→ **Assignment**: Lines with "seeds": copy each one from the listing below.

+===+

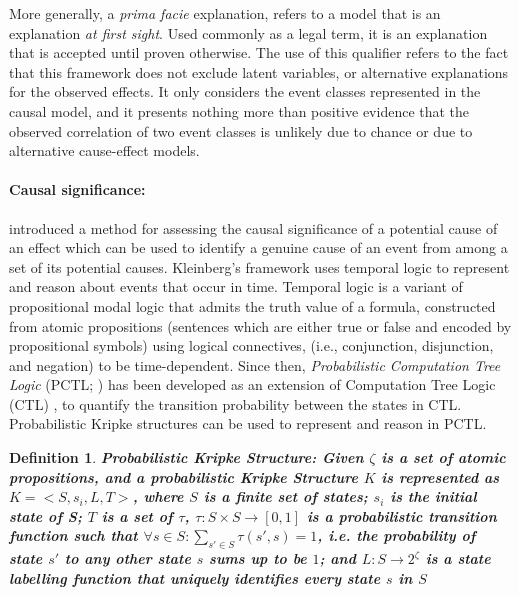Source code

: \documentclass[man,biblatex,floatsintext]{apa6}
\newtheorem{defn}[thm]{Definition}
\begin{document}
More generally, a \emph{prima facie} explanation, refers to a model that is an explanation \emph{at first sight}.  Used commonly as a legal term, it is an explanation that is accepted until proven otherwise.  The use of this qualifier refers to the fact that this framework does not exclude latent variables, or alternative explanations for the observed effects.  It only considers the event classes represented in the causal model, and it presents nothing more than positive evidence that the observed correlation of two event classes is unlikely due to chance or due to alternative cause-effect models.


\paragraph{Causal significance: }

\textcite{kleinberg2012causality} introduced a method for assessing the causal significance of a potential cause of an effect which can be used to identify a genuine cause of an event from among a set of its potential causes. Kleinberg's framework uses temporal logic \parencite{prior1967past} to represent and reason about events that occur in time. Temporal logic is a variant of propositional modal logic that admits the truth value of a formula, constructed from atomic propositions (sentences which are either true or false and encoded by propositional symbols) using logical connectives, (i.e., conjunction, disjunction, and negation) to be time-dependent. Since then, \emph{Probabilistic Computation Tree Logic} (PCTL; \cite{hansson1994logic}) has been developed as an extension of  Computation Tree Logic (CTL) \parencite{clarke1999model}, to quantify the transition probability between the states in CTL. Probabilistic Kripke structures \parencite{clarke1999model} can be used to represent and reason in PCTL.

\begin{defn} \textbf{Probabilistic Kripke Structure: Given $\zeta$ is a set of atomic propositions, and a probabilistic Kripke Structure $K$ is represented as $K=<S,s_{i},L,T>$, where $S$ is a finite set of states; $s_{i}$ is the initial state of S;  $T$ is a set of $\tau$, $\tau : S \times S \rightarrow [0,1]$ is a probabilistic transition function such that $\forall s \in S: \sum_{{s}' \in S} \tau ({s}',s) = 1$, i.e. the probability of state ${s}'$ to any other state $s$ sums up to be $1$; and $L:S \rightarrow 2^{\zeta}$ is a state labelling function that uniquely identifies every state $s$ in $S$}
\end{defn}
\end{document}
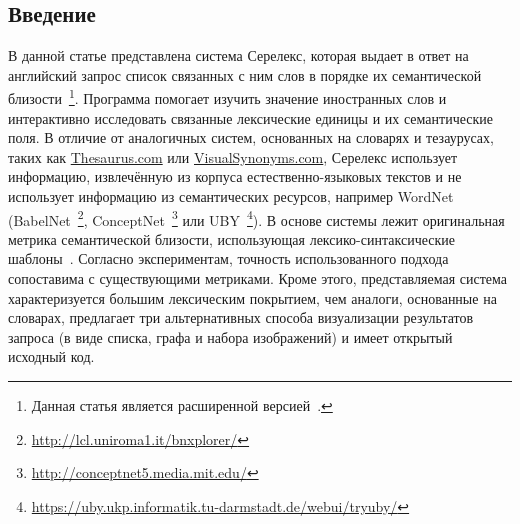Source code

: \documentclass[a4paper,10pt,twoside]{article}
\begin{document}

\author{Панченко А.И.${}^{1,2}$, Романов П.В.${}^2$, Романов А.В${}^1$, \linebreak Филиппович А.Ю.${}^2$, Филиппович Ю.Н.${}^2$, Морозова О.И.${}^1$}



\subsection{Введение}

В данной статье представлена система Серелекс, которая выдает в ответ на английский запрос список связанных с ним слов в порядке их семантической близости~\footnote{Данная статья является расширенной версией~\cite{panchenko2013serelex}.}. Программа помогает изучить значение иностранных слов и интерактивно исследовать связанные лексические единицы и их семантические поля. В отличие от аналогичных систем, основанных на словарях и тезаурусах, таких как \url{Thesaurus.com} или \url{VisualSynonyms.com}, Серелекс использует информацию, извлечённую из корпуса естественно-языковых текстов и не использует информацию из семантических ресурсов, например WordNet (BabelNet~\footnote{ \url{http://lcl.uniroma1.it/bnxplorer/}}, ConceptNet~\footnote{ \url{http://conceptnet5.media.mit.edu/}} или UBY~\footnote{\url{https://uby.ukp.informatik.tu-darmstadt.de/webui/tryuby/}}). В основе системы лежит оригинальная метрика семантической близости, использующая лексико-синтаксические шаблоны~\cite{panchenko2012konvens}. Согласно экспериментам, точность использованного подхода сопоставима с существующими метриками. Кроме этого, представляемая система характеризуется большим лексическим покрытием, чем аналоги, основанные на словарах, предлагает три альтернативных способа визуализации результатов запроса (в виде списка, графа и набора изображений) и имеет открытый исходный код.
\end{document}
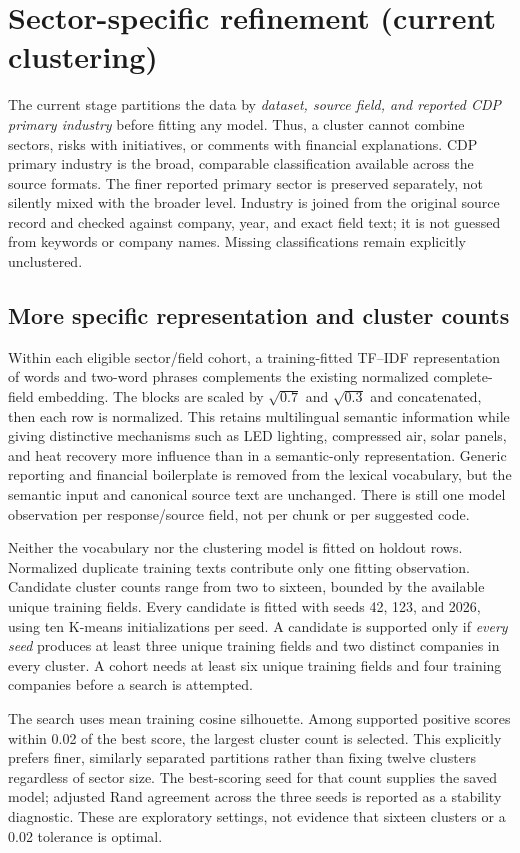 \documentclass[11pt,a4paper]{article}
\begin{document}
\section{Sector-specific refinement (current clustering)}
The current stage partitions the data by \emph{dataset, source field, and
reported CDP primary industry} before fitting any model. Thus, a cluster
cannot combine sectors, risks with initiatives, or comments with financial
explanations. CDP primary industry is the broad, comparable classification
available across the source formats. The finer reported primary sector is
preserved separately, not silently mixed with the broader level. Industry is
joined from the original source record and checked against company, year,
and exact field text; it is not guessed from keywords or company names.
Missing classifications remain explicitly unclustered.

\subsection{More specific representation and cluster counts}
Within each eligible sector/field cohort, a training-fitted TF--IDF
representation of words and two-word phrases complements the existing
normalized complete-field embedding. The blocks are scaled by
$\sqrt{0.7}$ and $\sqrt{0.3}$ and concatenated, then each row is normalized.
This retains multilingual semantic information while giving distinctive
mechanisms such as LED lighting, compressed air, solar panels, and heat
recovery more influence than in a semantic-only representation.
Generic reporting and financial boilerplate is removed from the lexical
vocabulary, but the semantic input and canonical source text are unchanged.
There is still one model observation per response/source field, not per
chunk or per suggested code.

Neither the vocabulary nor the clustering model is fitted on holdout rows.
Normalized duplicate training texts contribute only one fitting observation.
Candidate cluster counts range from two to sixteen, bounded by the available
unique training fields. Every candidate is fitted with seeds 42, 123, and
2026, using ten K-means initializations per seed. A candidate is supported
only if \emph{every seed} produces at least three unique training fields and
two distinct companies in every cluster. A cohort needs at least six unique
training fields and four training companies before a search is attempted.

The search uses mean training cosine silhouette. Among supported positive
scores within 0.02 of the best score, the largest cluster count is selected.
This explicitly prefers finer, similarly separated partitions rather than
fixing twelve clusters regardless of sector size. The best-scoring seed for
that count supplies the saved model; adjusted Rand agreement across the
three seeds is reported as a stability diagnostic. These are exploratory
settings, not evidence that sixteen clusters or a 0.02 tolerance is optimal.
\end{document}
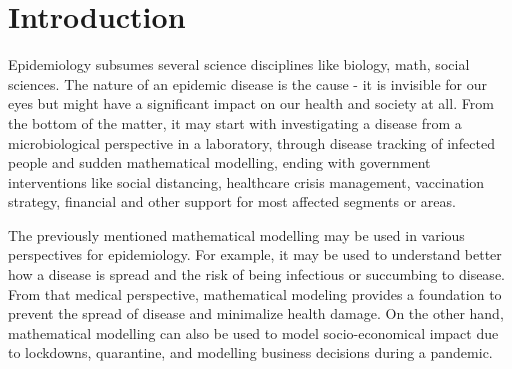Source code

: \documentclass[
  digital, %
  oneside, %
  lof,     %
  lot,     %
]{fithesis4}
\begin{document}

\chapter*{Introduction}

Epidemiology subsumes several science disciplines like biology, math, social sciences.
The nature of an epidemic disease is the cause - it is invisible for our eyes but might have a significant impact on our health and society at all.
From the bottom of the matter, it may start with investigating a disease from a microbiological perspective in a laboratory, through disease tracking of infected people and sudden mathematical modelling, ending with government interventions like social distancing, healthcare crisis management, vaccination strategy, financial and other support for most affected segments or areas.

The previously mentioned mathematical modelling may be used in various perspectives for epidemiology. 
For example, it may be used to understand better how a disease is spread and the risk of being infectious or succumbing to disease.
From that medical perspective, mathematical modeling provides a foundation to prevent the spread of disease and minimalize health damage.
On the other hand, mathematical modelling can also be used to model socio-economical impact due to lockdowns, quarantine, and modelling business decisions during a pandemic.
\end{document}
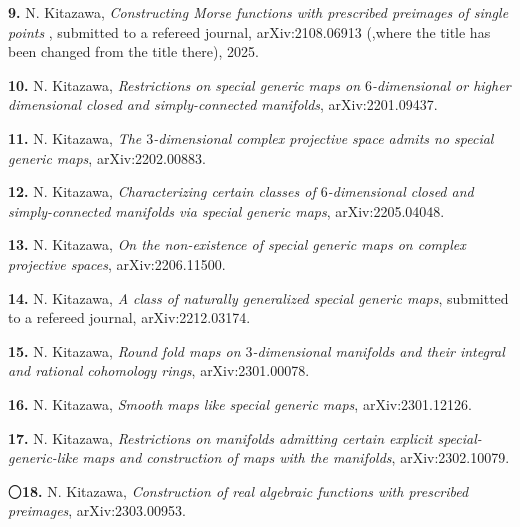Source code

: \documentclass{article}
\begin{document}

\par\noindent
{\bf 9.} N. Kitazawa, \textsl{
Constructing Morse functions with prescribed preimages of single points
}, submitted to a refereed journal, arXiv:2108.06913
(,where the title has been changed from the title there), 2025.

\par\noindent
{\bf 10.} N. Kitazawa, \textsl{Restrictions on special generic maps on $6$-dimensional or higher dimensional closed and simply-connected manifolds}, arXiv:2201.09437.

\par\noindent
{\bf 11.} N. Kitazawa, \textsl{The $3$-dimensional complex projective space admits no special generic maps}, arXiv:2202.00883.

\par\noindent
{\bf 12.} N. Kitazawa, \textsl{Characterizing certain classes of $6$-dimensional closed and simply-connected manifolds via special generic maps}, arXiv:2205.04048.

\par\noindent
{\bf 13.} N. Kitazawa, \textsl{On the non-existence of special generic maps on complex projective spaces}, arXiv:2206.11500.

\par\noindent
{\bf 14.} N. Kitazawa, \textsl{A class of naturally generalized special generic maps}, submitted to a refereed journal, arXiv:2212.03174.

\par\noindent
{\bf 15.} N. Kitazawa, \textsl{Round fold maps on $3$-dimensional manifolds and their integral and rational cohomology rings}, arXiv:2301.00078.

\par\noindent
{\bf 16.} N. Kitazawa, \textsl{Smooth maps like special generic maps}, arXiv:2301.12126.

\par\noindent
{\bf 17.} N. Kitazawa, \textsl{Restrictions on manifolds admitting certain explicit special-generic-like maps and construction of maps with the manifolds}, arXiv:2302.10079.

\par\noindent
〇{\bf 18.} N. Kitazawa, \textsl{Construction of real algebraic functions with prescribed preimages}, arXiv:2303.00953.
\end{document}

+===+

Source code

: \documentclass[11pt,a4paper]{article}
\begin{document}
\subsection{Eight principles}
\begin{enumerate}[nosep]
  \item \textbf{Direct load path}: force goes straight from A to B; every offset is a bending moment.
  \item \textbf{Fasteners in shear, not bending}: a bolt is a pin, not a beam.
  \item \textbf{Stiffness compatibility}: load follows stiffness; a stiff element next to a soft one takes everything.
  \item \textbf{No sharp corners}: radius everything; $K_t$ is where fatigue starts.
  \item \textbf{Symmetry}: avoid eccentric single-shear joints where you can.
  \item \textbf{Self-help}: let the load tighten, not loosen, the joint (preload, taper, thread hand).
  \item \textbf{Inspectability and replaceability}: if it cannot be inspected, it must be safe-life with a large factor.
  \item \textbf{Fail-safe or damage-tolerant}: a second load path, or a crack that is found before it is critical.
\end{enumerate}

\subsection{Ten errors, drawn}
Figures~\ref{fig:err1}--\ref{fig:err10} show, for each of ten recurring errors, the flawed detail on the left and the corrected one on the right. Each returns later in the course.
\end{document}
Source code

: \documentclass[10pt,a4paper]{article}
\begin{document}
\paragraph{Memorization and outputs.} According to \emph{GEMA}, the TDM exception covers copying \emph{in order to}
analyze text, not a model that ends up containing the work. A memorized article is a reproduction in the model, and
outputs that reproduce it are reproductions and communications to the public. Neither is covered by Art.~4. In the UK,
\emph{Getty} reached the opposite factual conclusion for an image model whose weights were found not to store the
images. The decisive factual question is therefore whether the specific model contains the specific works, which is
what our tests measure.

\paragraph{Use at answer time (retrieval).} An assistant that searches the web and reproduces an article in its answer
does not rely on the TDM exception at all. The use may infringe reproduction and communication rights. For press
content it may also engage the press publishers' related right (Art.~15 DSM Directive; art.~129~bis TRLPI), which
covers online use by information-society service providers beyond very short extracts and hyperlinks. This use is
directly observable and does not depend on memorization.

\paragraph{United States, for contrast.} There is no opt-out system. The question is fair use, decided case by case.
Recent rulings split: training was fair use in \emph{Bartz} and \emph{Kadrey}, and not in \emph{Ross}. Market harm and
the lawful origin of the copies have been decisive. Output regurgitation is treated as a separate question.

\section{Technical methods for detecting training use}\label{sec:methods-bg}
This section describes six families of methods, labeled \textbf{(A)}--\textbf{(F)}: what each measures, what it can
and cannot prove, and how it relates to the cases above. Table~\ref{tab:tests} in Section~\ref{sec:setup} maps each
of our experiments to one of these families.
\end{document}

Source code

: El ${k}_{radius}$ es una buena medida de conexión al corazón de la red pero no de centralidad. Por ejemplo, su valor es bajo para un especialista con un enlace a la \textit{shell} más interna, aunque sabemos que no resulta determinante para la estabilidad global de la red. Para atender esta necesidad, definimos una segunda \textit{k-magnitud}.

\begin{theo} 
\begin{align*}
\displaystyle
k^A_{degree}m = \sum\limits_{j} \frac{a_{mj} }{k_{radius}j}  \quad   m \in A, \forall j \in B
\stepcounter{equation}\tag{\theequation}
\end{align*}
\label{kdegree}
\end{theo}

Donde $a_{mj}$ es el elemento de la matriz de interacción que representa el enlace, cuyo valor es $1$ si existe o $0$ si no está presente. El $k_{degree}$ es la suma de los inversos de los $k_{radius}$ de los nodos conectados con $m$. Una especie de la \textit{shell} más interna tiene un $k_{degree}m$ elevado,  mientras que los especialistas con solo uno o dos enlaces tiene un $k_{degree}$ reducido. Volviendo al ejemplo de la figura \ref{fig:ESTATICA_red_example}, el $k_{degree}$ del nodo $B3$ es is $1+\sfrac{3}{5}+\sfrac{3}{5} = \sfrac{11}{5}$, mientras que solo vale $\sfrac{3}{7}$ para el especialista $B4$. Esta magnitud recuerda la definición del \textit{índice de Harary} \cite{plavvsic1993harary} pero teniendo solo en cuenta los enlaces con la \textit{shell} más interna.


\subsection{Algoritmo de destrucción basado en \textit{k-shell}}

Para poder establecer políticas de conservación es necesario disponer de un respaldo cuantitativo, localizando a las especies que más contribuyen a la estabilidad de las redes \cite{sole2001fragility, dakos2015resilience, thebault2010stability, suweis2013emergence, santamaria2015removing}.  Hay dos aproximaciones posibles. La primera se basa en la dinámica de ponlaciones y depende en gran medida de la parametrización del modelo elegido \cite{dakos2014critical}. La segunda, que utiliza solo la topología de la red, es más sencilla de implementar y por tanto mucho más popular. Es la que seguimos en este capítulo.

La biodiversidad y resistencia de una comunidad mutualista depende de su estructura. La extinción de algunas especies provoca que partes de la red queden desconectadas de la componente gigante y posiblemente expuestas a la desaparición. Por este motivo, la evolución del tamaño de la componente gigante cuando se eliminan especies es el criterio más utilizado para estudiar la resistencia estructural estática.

+===+

→ **Exercise response**:
unique training fields. Every candidate is fitted with seeds 42, 123, and
three seeds is reported as a stability diagnostic. These are exploratory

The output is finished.